STARS Patient Information
What is a Tilt Test?
A tilt test allows the doctor to monitor your blood pressure and heart rhythm when you are lying down and standing up. The test will normally be done as an outpatient appointment. Your doctor will advise you whether you need to stop any of your tablets prior to your test. You may be advised not to eat or to only have a light meal before your test.
Why might I need a Tilt Test?
You may have been experiencing symptoms such as loss of consciousness (blackouts/fainting episodes), dizziness or severe light headedness, which may be due to a drop in your blood pressure or heart rate. Normally your blood pressure and heart rate will change according to your body's needs, such as when you are sleeping or exercising. However at times they may not respond appropriately to your body's requirements and this may cause a sudden drop in your blood pressure/heart rate.

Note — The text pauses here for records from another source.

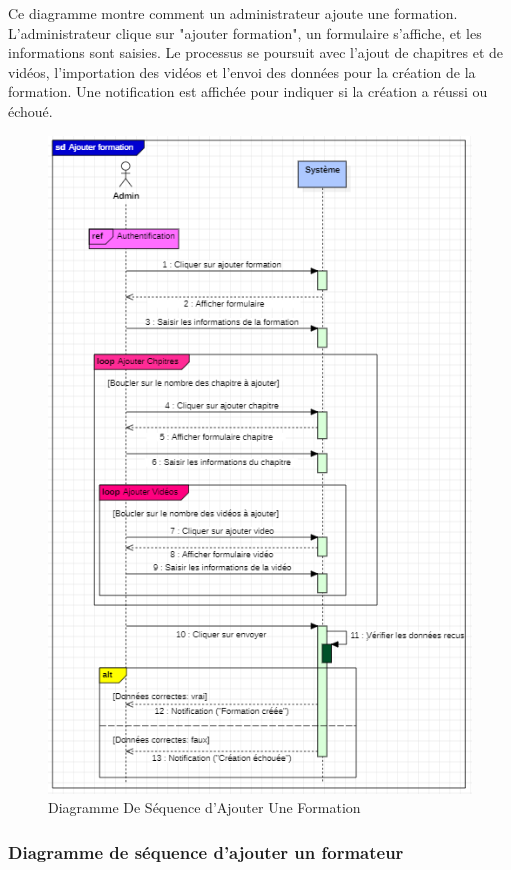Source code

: Ce diagramme montre comment un administrateur ajoute une formation. L'administrateur clique sur "ajouter formation", un formulaire s'affiche, et les informations sont saisies. Le processus se poursuit avec l'ajout de chapitres et de vidéos, l'importation des vidéos et l'envoi des données pour la création de la formation. Une notification est affichée pour indiquer si la création a réussi ou échoué.

\begin{figure}[H]
    \centering
    \includegraphics[width=15cm]{Figures/diagrammeDeSequenceCreerCourse.PNG}
    \caption{Diagramme De Séquence d'Ajouter Une Formation}
\end{figure}

\subsubsection*{Diagramme de séquence d'ajouter un formateur}

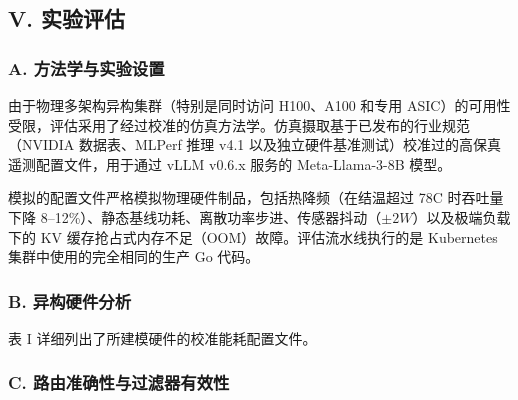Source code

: \subsection{V. 实验评估}\label{v.-experimental-evaluation}

\subsubsection{A. 方法学与实验设置}\label{a.-methodology-and-experimental-setup}

由于物理多架构异构集群（特别是同时访问 H100、A100 和专用 ASIC）的可用性受限，评估采用了经过校准的仿真方法学。仿真摄取基于已发布的行业规范（NVIDIA 数据表、MLPerf 推理 v4.1 以及独立硬件基准测试）校准过的高保真遥测配置文件，用于通过 vLLM v0.6.x 服务的 Meta-Llama-3-8B 模型。

模拟的配置文件严格模拟物理硬件制品，包括热降频（在结温超过 78\textdegree C 时吞吐量下降 8--12\%）、静态基线功耗、离散功率步进、传感器抖动（\(\pm 2W\)）以及极端负载下的 KV 缓存抢占式内存不足（OOM）故障。评估流水线执行的是 Kubernetes 集群中使用的完全相同的生产 Go 代码。

\subsubsection{B. 异构硬件分析}\label{b.-heterogeneous-hardware-profiling}

表 I 详细列出了所建模硬件的校准能耗配置文件。

\begin{table}[htbp]
\centering
\caption{10 RPS 下的异构硬件配置文件}
\label{tab:hw_profiles}
\end{table}

\subsubsection{C. 路由准确性与过滤器有效性}\label{c.-routing-accuracy-and-filter-effectiveness}

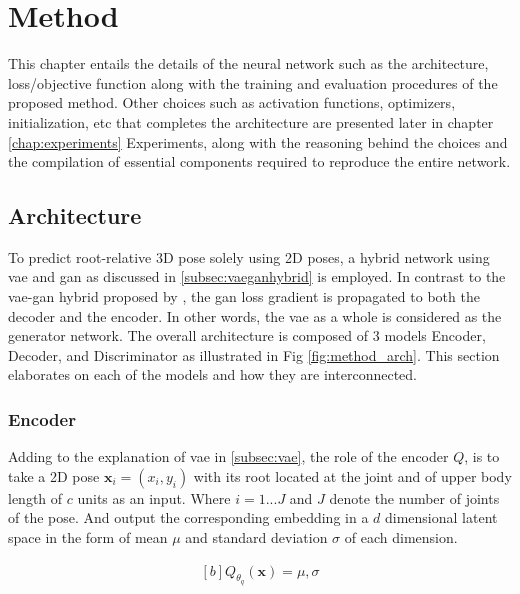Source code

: \chapter{Method}
\label{chap:method}

This chapter entails the details of the neural network such as the architecture, loss/objective function along with the training and evaluation procedures of the proposed method. Other choices such as activation functions, optimizers, initialization, etc that completes the architecture are presented later in chapter \ref{chap:experiments} Experiments, along with the reasoning behind the choices and the compilation of essential components required to reproduce the entire network.

\section{Architecture}
To predict root-relative 3D pose solely using 2D poses, a hybrid network using \ac{vae} and \ac{gan} as discussed in \ref{subsec:vaeganhybrid} is employed. In contrast to the \ac{vae}-\ac{gan} hybrid proposed by \cite{autoencoding_beyond_pixels}, the \ac{gan} loss gradient is propagated to both the decoder and the encoder. In other words, the \ac{vae} as a whole is considered as the generator network. The overall architecture is composed of 3 models Encoder, Decoder, and Discriminator as illustrated in Fig \ref{fig:method_arch}. This section elaborates on each of the models and how they are interconnected. 

\subsection{Encoder}
Adding to the explanation of \ac{vae} in \ref{subsec:vae}, the role of the encoder $Q$, is to take a 2D pose $\textbf{x}_i = (x_i, y_i)$ with its root located at the joint and of upper body length of $c$ units as an input. Where $i = 1 ... J$ and $J$ denote the number of joints of the pose. And output the corresponding embedding in a $d$ dimensional latent space in the form of mean $\mu$ and standard deviation $\sigma$ of each dimension.

\begin{equation} \label{eqn:Q_fn}
    \begin{gathered}[b]
        Q_{\theta_q}(\textbf{x}) = \mu, \sigma
    \end{gathered}
\end{equation}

This reaction may produce loss of consciousness (syncope) or a number of symptoms including dizziness or severe light headedness (pre-syncope). Tilt testing is used to determine if you are having this type of reaction.
The tilt test is painless and is used to help identify symptoms and reach a diagnosis. You can read more about tilt tests in our information sheet.
It is suggested that make-up is removed so that the health care professional can witness the pallor of your skin should the tilt test induce a drop in your blood pressure or heart rate.
How will I feel during the test?
Diagram of Tilt Test
The symptoms that you may experience during the test include light headedness, nausea, a cold and clammy feeling, sweating, a "spacey" feeling, or a feeling as if you are about to faint/blackout. If you do lose consciousness this normally only lasts for a short period of time and the bed is lowered whilst you recover.
You can ask for the test to be stopped at any time.
Some people develop symptoms even though their blood pressure remains normal. While this would be considered a negative test, this would be reported to your Doctor.
What if my test is positive?
If you develop a drop in blood pressure/heart rate associated with symptoms your test will be classed as positive.
The results of your test will be reported to your consultant. An appointment will then be made for you to return to discuss the results of the test and any treatment options that may be needed.
How will I feel after the test?
If your test is positive you may experience all the usual sensations you experience during a natural episode.
You will be allowed to fully recover before standing up and getting dressed.
If you have a negative test, it is common to report feeling tired but otherwise fine.
It is recommended that you are accompanied by a friend/relative so they can drive you home after the test. You may also wish to bring a change of clothes as some people may very occasionally experience loss of bladder control during the test.